### Exercise requirements
Give back, word for word, the lines in the listing below from the one holding "s(B) - s(A \cup" down to the one holding "You can partition your data in a hierarchy.", both ends included.

_ _ _ _ _ _ _

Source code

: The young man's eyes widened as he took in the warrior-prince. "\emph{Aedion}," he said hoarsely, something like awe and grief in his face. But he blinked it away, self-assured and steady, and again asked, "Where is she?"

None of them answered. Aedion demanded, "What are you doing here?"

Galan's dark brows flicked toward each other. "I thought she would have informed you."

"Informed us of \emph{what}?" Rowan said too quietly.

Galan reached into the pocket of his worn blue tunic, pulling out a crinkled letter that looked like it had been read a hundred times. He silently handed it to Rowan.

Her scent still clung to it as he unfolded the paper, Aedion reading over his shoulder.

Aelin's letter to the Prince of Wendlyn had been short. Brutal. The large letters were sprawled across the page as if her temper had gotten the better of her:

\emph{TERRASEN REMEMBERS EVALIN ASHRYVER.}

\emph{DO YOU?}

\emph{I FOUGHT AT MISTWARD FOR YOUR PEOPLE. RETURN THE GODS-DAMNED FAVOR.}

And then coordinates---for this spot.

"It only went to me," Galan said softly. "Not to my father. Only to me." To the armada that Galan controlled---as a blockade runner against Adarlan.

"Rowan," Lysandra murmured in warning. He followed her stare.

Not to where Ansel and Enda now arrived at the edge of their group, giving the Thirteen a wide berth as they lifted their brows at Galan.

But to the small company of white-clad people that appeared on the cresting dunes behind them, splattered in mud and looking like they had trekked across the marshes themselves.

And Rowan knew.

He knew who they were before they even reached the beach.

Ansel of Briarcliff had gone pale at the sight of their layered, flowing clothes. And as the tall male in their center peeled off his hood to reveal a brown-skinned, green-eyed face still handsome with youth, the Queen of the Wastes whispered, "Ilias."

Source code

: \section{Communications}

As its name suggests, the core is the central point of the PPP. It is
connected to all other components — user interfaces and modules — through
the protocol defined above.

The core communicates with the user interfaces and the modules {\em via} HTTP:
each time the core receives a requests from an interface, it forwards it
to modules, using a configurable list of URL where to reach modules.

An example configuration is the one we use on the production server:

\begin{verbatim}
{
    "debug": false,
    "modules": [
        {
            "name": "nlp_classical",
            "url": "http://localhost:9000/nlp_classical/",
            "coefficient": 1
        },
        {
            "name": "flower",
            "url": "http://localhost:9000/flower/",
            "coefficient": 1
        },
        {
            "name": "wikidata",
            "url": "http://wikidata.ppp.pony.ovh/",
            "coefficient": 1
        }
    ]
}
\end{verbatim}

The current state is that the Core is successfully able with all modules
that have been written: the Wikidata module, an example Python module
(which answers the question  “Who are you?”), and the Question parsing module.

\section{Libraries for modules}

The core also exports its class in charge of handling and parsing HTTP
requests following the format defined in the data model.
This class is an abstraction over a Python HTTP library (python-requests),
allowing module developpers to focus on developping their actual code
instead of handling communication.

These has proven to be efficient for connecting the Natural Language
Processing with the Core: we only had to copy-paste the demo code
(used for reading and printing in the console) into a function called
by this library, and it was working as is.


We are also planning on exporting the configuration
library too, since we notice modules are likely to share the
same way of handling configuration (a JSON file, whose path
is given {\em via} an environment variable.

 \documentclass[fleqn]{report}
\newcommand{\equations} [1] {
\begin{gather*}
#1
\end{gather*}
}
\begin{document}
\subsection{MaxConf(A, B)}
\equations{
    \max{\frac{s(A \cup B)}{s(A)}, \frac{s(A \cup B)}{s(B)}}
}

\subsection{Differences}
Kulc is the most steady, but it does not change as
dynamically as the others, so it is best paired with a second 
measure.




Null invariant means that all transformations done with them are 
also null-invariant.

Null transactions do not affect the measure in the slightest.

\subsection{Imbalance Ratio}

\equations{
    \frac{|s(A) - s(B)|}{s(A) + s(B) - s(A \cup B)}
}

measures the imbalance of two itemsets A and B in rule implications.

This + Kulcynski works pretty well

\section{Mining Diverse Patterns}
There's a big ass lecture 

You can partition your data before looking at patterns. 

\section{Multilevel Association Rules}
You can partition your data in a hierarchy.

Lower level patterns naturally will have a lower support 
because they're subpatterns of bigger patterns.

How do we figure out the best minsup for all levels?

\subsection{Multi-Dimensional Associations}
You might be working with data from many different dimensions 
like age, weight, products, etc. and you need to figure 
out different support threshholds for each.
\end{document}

_ _ _ _ _ _ _

### Response
    \frac{|s(A) - s(B)|}{s(A) + s(B) - s(A \cup B)}
}

measures the imbalance of two itemsets A and B in rule implications.

This + Kulcynski works pretty well

\section{Mining Diverse Patterns}
There's a big ass lecture 

You can partition your data before looking at patterns. 

\section{Multilevel Association Rules}
You can partition your data in a hierarchy.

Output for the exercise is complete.